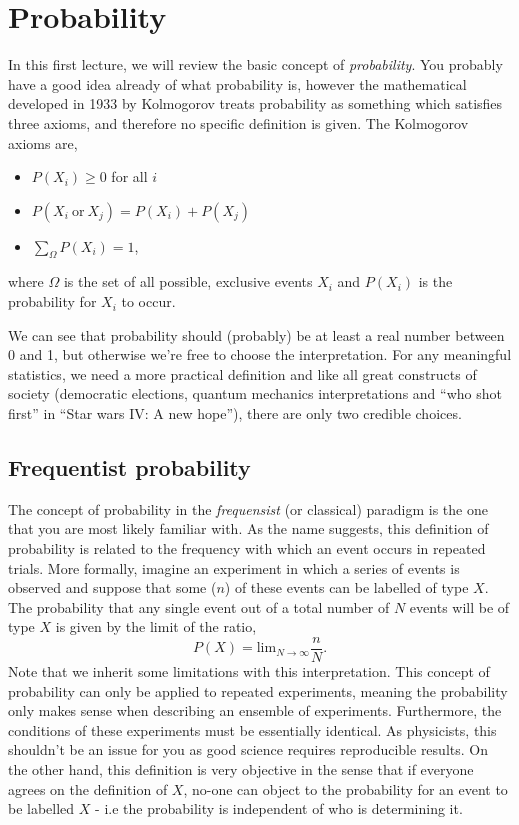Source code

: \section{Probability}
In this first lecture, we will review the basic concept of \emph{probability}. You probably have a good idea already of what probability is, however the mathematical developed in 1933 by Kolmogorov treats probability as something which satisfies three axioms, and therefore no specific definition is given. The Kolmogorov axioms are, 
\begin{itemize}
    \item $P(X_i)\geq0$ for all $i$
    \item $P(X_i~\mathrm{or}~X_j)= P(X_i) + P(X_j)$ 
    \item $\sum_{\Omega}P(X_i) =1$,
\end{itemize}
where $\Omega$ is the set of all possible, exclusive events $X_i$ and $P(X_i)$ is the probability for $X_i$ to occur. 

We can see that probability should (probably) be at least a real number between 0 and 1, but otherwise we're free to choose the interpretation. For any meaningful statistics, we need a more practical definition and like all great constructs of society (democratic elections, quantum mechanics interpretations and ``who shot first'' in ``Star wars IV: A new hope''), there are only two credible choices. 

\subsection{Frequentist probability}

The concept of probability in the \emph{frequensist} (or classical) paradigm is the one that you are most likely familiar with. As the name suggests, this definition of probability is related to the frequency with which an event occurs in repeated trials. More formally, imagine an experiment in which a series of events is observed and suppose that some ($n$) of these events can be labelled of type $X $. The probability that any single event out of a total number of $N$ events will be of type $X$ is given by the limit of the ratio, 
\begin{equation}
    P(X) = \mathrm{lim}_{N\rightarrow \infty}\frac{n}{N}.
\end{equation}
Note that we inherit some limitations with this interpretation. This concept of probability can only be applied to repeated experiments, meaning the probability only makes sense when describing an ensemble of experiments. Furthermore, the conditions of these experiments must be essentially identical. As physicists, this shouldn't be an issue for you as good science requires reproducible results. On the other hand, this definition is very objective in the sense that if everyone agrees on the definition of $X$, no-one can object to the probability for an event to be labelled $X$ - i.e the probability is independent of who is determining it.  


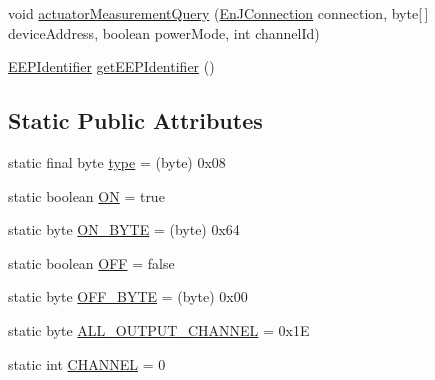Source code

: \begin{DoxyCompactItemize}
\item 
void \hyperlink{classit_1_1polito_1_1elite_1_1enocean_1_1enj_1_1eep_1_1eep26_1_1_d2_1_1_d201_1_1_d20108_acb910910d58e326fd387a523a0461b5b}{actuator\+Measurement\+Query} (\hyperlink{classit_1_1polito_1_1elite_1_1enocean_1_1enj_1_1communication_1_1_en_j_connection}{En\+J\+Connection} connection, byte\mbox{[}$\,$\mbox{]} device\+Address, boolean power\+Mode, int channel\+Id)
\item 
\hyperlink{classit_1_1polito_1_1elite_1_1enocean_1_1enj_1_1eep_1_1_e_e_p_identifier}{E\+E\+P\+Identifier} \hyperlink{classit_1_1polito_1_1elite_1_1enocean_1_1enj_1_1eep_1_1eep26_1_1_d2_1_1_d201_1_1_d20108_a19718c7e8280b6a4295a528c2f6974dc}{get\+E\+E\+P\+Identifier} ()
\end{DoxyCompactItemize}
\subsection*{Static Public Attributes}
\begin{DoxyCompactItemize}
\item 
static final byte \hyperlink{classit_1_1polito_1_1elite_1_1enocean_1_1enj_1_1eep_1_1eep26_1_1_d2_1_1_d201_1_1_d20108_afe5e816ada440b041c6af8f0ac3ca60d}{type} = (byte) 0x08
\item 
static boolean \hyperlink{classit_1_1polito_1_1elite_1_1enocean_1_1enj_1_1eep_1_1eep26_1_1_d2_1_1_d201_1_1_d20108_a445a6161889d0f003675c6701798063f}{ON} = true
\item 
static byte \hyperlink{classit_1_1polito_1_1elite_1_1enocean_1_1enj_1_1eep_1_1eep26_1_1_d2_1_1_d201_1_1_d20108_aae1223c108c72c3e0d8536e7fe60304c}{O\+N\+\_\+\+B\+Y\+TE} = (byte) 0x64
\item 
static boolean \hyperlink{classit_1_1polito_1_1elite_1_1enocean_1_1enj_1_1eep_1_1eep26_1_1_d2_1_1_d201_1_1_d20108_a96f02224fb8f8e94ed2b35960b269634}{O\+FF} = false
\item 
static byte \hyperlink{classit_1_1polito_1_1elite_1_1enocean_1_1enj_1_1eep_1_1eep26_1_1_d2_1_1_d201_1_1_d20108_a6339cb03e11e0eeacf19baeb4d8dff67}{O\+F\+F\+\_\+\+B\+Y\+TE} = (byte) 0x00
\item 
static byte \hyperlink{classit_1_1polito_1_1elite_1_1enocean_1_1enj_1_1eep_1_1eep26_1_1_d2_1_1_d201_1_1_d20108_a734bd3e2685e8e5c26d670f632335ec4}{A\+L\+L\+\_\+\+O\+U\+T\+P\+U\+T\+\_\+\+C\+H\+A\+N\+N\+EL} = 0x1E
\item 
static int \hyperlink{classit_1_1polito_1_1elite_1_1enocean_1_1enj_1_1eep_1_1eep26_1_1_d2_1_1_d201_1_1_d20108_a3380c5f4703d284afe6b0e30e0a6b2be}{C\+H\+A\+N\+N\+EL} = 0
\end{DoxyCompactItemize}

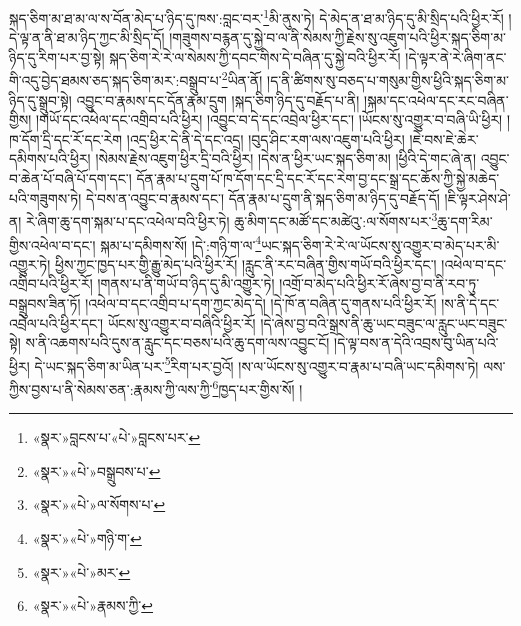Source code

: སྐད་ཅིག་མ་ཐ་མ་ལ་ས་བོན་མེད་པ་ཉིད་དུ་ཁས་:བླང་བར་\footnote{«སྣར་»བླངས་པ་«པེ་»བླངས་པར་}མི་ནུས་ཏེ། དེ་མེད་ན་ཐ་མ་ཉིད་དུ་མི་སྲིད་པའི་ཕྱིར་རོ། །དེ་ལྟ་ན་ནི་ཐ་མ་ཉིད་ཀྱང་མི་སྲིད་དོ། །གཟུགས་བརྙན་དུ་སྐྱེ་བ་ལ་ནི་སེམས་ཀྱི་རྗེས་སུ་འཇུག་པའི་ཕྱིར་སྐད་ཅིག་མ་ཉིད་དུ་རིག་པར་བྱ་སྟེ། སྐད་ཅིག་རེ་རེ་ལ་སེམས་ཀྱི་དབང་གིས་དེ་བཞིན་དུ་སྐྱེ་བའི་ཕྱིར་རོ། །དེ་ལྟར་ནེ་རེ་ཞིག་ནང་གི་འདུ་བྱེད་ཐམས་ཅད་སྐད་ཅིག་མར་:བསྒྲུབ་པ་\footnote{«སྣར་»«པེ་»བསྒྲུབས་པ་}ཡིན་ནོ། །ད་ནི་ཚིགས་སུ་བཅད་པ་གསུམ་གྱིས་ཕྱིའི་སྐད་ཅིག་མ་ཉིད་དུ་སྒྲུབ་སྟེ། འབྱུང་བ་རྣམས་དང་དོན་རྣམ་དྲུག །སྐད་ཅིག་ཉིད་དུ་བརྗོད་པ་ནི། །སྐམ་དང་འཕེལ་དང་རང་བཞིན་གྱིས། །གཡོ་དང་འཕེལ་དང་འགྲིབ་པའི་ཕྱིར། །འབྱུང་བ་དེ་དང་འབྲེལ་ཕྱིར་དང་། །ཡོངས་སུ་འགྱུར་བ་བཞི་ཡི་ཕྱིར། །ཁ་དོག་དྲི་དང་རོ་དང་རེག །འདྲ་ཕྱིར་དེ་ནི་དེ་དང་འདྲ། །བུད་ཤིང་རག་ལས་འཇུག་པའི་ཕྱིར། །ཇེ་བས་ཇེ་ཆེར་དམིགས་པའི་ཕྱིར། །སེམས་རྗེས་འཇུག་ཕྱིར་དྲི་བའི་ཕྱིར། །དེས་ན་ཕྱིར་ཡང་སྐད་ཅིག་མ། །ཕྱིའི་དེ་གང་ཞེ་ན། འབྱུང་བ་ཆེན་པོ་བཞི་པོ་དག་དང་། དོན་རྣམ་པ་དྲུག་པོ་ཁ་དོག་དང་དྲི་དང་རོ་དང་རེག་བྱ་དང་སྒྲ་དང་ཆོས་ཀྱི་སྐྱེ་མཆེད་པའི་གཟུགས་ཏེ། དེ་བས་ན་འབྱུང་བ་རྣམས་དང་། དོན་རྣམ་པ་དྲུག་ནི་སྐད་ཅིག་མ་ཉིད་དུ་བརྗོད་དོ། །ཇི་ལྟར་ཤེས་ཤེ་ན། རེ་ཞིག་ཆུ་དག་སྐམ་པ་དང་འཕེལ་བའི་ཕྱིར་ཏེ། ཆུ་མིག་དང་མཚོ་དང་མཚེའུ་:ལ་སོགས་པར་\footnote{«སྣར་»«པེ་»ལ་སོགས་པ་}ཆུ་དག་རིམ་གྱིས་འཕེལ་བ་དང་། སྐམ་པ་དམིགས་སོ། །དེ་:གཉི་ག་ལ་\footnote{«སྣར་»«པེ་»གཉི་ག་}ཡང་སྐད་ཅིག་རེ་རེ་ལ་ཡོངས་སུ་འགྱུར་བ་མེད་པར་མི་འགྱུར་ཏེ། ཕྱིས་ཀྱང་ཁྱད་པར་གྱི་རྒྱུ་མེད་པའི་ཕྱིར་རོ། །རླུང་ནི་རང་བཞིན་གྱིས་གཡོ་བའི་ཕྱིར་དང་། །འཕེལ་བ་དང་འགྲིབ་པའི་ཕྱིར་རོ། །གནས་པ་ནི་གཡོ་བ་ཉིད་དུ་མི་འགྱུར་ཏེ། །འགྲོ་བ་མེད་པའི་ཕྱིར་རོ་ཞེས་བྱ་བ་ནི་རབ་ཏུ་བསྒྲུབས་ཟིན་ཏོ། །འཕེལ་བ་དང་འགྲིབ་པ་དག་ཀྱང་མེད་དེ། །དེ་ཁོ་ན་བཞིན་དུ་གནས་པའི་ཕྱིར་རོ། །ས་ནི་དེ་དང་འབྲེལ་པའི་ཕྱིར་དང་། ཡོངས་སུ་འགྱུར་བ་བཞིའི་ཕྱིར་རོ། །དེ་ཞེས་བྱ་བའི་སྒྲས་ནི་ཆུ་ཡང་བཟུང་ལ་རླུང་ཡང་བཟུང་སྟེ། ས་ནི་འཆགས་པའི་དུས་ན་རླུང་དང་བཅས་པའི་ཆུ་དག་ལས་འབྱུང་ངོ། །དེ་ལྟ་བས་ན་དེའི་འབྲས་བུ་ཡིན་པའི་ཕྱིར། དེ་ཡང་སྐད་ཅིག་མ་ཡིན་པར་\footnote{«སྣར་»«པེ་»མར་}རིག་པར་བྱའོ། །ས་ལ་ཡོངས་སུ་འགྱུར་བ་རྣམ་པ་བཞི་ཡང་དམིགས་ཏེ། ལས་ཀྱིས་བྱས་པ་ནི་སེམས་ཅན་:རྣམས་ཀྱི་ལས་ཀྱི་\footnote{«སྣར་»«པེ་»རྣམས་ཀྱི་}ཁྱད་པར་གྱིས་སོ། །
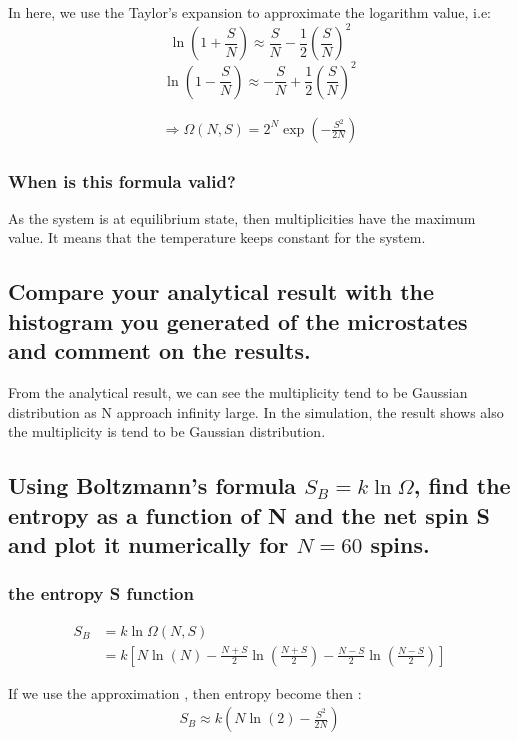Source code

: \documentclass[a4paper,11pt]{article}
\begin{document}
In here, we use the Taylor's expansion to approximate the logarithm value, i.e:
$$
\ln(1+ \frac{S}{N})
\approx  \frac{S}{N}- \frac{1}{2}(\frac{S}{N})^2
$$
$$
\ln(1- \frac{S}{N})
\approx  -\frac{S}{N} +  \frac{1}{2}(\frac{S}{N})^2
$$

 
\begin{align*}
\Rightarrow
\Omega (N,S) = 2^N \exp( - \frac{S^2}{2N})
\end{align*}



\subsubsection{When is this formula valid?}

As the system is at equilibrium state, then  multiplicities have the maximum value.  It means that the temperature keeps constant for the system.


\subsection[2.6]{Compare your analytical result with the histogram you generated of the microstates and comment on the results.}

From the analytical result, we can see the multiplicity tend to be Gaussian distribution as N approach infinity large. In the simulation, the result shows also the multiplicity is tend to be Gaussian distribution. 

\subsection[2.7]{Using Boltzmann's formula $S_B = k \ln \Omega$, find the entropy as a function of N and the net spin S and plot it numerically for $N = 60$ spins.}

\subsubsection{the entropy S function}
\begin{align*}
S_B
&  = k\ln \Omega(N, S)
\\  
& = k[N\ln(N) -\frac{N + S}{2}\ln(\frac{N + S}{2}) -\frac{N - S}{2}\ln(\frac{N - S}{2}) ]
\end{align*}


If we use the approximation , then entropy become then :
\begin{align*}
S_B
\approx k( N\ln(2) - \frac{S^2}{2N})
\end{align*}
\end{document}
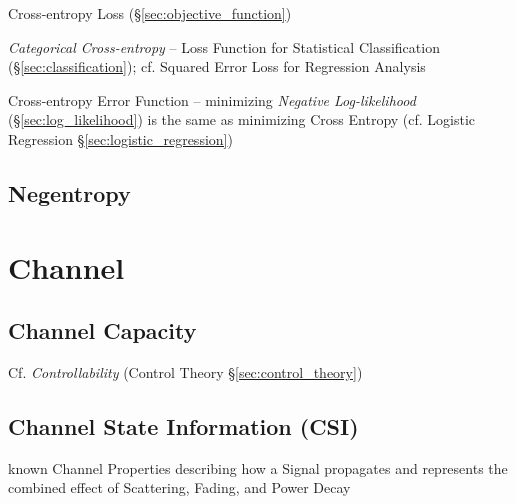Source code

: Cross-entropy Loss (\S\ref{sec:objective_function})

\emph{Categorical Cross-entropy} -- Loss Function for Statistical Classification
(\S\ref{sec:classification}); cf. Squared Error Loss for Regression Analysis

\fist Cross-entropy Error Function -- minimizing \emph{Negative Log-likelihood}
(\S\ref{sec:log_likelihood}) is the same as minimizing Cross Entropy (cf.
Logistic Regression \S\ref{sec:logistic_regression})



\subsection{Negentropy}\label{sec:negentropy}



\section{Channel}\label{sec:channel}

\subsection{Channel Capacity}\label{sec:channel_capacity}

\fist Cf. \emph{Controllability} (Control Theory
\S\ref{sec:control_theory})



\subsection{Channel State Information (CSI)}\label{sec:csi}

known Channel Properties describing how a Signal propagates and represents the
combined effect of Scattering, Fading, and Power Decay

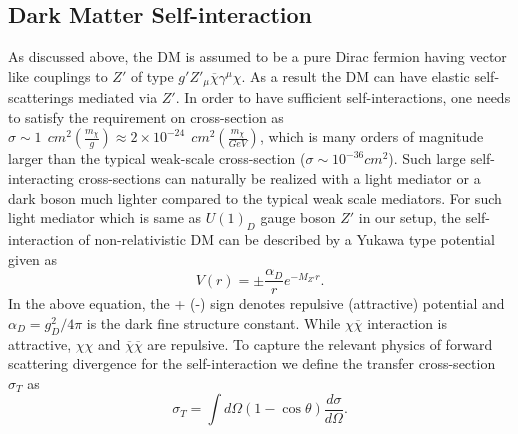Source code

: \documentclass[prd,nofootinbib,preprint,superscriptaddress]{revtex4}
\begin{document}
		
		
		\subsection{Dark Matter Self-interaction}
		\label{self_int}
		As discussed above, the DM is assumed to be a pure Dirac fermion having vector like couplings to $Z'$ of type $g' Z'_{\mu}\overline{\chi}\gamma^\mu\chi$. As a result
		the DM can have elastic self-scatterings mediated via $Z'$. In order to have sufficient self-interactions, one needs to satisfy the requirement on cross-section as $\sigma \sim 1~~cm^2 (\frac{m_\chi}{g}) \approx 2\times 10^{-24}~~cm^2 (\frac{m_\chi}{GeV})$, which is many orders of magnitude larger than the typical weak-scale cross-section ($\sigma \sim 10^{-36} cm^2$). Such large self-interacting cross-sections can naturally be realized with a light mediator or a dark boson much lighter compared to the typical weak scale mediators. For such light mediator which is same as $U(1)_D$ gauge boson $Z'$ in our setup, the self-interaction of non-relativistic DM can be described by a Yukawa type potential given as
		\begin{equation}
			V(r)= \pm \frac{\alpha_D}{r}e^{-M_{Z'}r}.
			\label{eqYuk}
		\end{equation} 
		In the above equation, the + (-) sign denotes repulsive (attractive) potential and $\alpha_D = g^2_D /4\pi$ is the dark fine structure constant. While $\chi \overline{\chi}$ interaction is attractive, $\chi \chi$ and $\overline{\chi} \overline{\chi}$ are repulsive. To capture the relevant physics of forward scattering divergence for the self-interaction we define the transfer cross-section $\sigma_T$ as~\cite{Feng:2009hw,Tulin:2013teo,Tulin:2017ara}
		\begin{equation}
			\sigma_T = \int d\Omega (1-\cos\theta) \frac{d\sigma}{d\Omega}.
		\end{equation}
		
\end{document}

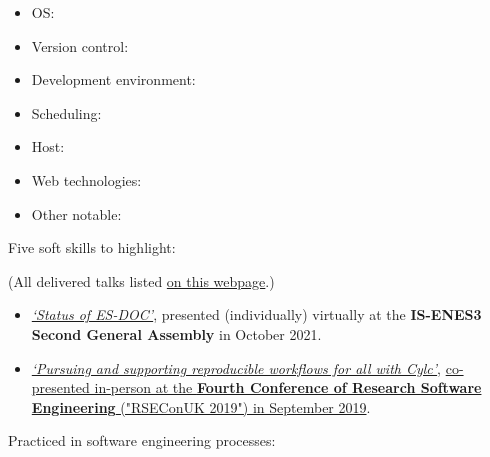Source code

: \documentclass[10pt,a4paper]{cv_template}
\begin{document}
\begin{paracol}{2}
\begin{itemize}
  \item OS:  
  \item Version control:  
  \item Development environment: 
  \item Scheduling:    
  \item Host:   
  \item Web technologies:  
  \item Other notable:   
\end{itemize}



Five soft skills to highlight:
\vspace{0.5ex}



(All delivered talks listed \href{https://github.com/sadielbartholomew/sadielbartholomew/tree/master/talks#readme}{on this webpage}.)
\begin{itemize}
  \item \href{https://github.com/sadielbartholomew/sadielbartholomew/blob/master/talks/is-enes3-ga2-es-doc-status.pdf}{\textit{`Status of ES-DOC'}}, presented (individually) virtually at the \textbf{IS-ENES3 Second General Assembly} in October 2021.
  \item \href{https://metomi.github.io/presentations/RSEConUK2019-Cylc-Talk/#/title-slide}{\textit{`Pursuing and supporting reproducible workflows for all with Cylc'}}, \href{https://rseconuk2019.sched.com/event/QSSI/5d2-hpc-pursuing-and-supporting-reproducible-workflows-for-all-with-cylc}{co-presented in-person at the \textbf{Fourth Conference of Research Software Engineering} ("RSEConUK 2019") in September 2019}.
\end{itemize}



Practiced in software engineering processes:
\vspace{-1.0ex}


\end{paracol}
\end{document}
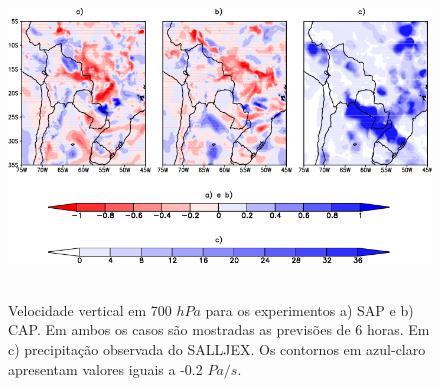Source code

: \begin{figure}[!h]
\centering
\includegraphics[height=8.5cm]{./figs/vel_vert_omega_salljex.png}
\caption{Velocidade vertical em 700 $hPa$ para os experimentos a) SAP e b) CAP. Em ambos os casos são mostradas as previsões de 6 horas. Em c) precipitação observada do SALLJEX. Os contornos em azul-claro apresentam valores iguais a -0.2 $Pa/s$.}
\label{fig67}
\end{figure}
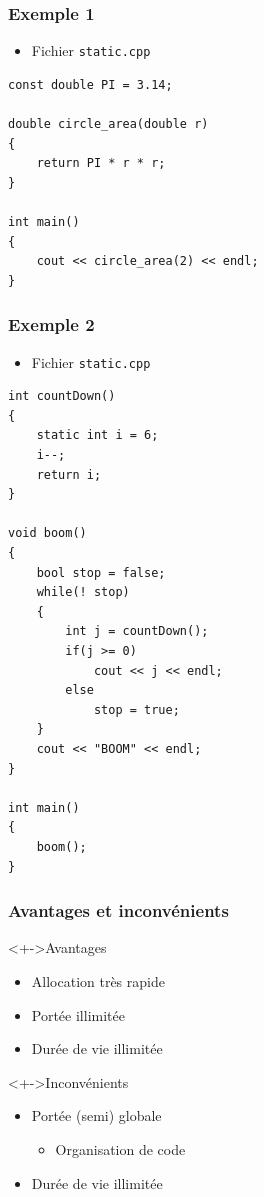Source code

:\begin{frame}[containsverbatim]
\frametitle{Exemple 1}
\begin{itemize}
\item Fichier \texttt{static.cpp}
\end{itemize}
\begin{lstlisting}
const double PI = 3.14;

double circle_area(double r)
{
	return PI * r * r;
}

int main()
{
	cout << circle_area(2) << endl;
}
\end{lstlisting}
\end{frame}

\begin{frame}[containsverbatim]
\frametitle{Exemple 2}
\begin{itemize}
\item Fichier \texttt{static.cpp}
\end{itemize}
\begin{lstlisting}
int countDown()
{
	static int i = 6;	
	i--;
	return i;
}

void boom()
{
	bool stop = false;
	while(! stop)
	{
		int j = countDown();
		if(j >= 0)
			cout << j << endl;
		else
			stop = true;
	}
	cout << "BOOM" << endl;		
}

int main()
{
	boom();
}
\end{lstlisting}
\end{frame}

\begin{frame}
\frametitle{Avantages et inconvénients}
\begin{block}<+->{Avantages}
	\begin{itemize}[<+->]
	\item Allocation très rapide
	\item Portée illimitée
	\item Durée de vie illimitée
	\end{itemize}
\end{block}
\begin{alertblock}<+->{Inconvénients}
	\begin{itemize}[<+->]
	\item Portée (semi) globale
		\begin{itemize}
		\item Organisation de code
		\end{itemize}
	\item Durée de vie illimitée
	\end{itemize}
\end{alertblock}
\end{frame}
###
* [Aim of the task]
For the entries above, please state how many lines contain the string "Loss"; give the number and nothing else.

* [Response to the task]
3